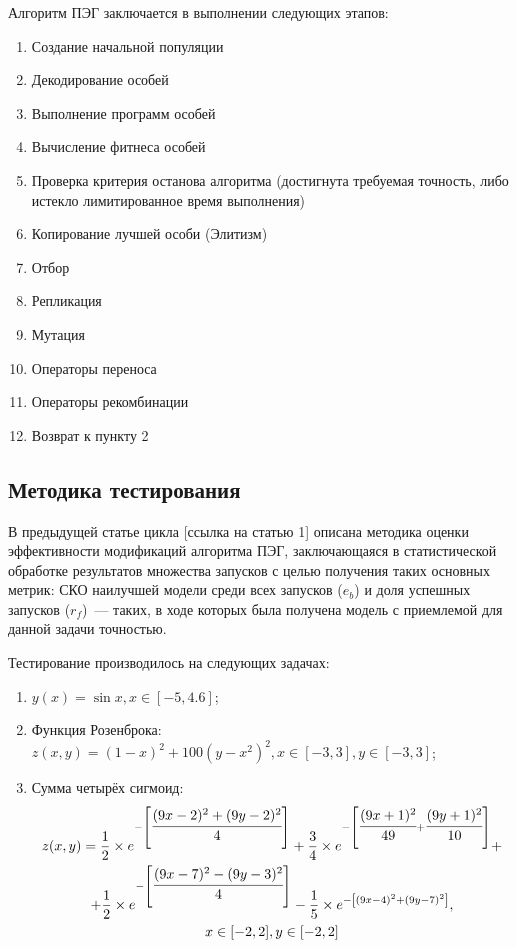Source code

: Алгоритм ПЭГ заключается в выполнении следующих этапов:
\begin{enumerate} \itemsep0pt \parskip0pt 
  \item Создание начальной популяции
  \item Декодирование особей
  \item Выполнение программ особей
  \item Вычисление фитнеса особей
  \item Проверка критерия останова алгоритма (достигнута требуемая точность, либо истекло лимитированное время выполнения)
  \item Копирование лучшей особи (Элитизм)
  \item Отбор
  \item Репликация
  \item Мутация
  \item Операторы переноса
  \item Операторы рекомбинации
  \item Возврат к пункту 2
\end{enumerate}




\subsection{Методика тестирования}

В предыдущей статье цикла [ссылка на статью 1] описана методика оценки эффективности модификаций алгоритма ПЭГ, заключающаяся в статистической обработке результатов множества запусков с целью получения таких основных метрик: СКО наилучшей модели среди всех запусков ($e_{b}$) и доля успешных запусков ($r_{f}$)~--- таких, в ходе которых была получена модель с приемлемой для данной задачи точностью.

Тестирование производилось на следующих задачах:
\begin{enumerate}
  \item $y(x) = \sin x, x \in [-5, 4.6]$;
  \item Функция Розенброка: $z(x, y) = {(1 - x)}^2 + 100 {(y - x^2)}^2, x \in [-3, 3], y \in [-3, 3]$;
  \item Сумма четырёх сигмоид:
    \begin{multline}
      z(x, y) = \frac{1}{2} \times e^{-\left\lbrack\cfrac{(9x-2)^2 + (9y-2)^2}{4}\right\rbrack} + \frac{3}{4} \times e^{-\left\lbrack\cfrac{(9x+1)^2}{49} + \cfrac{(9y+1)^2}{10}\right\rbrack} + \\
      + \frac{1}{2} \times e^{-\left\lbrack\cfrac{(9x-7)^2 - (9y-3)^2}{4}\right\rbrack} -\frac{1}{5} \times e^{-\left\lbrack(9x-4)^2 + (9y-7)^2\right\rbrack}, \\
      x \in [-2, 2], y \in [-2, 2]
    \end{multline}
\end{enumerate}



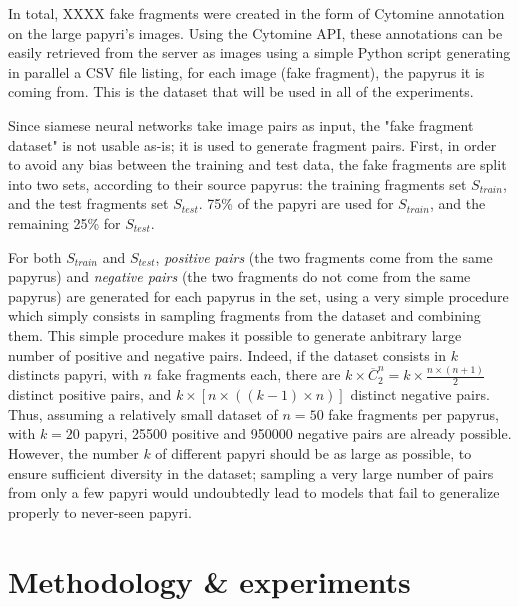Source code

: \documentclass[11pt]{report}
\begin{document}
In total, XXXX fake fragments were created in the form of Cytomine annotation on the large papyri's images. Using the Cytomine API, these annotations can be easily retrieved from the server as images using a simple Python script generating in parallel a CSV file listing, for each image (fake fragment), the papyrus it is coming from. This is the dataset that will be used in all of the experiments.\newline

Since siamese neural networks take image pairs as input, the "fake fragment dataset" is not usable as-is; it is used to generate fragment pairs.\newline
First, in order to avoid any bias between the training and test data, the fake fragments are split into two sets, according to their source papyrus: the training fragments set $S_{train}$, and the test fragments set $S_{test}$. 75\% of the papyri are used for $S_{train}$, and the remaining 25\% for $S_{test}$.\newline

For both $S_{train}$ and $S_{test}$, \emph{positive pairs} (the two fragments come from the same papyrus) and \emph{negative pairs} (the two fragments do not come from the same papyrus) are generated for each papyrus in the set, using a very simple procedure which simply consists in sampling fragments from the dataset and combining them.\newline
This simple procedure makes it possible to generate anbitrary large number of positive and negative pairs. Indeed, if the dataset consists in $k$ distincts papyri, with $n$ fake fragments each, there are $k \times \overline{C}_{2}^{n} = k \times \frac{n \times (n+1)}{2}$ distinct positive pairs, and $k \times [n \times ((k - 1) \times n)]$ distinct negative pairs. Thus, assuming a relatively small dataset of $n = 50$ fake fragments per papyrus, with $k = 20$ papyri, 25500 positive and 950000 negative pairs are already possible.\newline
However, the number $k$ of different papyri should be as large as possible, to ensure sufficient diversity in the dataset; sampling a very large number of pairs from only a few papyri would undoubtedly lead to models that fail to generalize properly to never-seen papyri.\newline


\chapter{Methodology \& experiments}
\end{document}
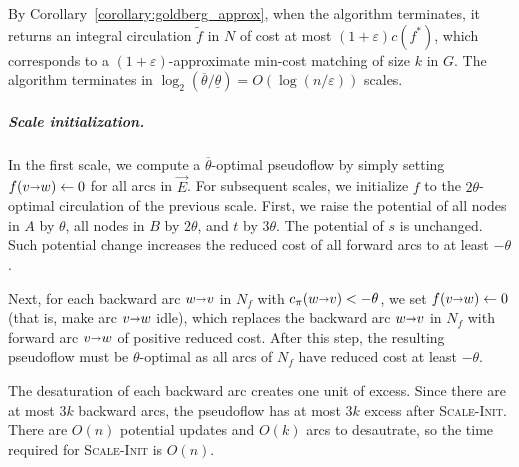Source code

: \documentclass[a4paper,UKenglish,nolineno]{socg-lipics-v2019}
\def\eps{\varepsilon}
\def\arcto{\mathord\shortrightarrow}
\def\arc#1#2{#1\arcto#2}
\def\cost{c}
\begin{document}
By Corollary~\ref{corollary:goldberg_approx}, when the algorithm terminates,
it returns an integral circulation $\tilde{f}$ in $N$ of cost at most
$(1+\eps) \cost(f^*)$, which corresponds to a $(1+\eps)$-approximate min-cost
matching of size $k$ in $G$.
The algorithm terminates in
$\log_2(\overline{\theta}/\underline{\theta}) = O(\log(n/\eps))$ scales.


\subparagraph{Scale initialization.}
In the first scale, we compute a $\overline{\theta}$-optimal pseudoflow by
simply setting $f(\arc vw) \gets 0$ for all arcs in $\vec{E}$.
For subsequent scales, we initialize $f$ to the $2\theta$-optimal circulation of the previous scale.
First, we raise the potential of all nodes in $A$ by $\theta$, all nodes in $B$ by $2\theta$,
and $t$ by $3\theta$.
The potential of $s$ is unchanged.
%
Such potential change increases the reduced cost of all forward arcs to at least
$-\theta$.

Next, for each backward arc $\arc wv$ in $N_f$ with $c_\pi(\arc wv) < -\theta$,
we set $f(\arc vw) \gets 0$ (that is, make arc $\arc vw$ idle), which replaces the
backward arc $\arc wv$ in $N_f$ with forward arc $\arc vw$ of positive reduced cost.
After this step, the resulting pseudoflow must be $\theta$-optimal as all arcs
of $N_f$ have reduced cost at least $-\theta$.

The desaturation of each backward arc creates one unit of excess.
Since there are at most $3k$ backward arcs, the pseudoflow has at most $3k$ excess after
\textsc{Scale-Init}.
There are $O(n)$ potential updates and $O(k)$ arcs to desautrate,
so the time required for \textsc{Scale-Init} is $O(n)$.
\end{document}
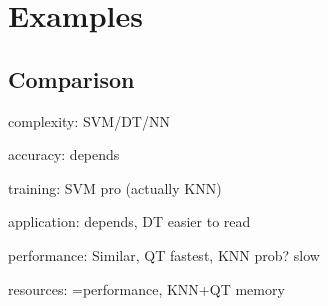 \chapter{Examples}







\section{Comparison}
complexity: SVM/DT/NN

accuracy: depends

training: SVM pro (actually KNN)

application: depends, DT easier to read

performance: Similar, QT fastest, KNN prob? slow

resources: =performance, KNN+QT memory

- REQUIRED WORK: All of the data above should be quoted exactly, except for the pictures.

- RESPONSE BELOW:
Source code

: Алгоритм ПЭГ заключается в выполнении следующих этапов:
\begin{enumerate} \itemsep0pt \parskip0pt 
  \item Создание начальной популяции
  \item Декодирование особей
  \item Выполнение программ особей
  \item Вычисление фитнеса особей
  \item Проверка критерия останова алгоритма (достигнута требуемая точность, либо истекло лимитированное время выполнения)
  \item Копирование лучшей особи (Элитизм)
  \item Отбор
  \item Репликация
  \item Мутация
  \item Операторы переноса
  \item Операторы рекомбинации
  \item Возврат к пункту 2
\end{enumerate}




\subsection{Методика тестирования}

В предыдущей статье цикла [ссылка на статью 1] описана методика оценки эффективности модификаций алгоритма ПЭГ, заключающаяся в статистической обработке результатов множества запусков с целью получения таких основных метрик: СКО наилучшей модели среди всех запусков ($e_{b}$) и доля успешных запусков ($r_{f}$)~--- таких, в ходе которых была получена модель с приемлемой для данной задачи точностью.

Тестирование производилось на следующих задачах:
\begin{enumerate}
  \item $y(x) = \sin x, x \in [-5, 4.6]$;
  \item Функция Розенброка: $z(x, y) = {(1 - x)}^2 + 100 {(y - x^2)}^2, x \in [-3, 3], y \in [-3, 3]$;
  \item Сумма четырёх сигмоид:
    \begin{multline}
      z(x, y) = \frac{1}{2} \times e^{-\left\lbrack\cfrac{(9x-2)^2 + (9y-2)^2}{4}\right\rbrack} + \frac{3}{4} \times e^{-\left\lbrack\cfrac{(9x+1)^2}{49} + \cfrac{(9y+1)^2}{10}\right\rbrack} + \\
      + \frac{1}{2} \times e^{-\left\lbrack\cfrac{(9x-7)^2 - (9y-3)^2}{4}\right\rbrack} -\frac{1}{5} \times e^{-\left\lbrack(9x-4)^2 + (9y-7)^2\right\rbrack}, \\
      x \in [-2, 2], y \in [-2, 2]
    \end{multline}
\end{enumerate}



Source code

: \documentclass[11pt]{report}
\begin{document}
In total, XXXX fake fragments were created in the form of Cytomine annotation on the large papyri's images. Using the Cytomine API, these annotations can be easily retrieved from the server as images using a simple Python script generating in parallel a CSV file listing, for each image (fake fragment), the papyrus it is coming from. This is the dataset that will be used in all of the experiments.\newline

Since siamese neural networks take image pairs as input, the "fake fragment dataset" is not usable as-is; it is used to generate fragment pairs.\newline
First, in order to avoid any bias between the training and test data, the fake fragments are split into two sets, according to their source papyrus: the training fragments set $S_{train}$, and the test fragments set $S_{test}$. 75\% of the papyri are used for $S_{train}$, and the remaining 25\% for $S_{test}$.\newline

For both $S_{train}$ and $S_{test}$, \emph{positive pairs} (the two fragments come from the same papyrus) and \emph{negative pairs} (the two fragments do not come from the same papyrus) are generated for each papyrus in the set, using a very simple procedure which simply consists in sampling fragments from the dataset and combining them.\newline
This simple procedure makes it possible to generate anbitrary large number of positive and negative pairs. Indeed, if the dataset consists in $k$ distincts papyri, with $n$ fake fragments each, there are $k \times \overline{C}_{2}^{n} = k \times \frac{n \times (n+1)}{2}$ distinct positive pairs, and $k \times [n \times ((k - 1) \times n)]$ distinct negative pairs. Thus, assuming a relatively small dataset of $n = 50$ fake fragments per papyrus, with $k = 20$ papyri, 25500 positive and 950000 negative pairs are already possible.\newline
However, the number $k$ of different papyri should be as large as possible, to ensure sufficient diversity in the dataset; sampling a very large number of pairs from only a few papyri would undoubtedly lead to models that fail to generalize properly to never-seen papyri.\newline


\chapter{Methodology \& experiments}
\end{document}
Source code

: \documentclass[a4paper,UKenglish,nolineno]{socg-lipics-v2019}
\def\eps{\varepsilon}
\def\arcto{\mathord\shortrightarrow}
\def\arc#1#2{#1\arcto#2}
\def\cost{c}
\begin{document}
By Corollary~\ref{corollary:goldberg_approx}, when the algorithm terminates,
it returns an integral circulation $\tilde{f}$ in $N$ of cost at most
$(1+\eps) \cost(f^*)$, which corresponds to a $(1+\eps)$-approximate min-cost
matching of size $k$ in $G$.
The algorithm terminates in
$\log_2(\overline{\theta}/\underline{\theta}) = O(\log(n/\eps))$ scales.


\subparagraph{Scale initialization.}
In the first scale, we compute a $\overline{\theta}$-optimal pseudoflow by
simply setting $f(\arc vw) \gets 0$ for all arcs in $\vec{E}$.
For subsequent scales, we initialize $f$ to the $2\theta$-optimal circulation of the previous scale.
First, we raise the potential of all nodes in $A$ by $\theta$, all nodes in $B$ by $2\theta$,
and $t$ by $3\theta$.
The potential of $s$ is unchanged.
%
Such potential change increases the reduced cost of all forward arcs to at least
$-\theta$.

Next, for each backward arc $\arc wv$ in $N_f$ with $c_\pi(\arc wv) < -\theta$,
we set $f(\arc vw) \gets 0$ (that is, make arc $\arc vw$ idle), which replaces the
backward arc $\arc wv$ in $N_f$ with forward arc $\arc vw$ of positive reduced cost.
After this step, the resulting pseudoflow must be $\theta$-optimal as all arcs
of $N_f$ have reduced cost at least $-\theta$.

The desaturation of each backward arc creates one unit of excess.
Since there are at most $3k$ backward arcs, the pseudoflow has at most $3k$ excess after
\textsc{Scale-Init}.
There are $O(n)$ potential updates and $O(k)$ arcs to desautrate,
so the time required for \textsc{Scale-Init} is $O(n)$.
\end{document}
 \chapter{Examples}







\section{Comparison}
complexity: SVM/DT/NN

accuracy: depends

training: SVM pro (actually KNN)

application: depends, DT easier to read

performance: Similar, QT fastest, KNN prob? slow

resources: =performance, KNN+QT memory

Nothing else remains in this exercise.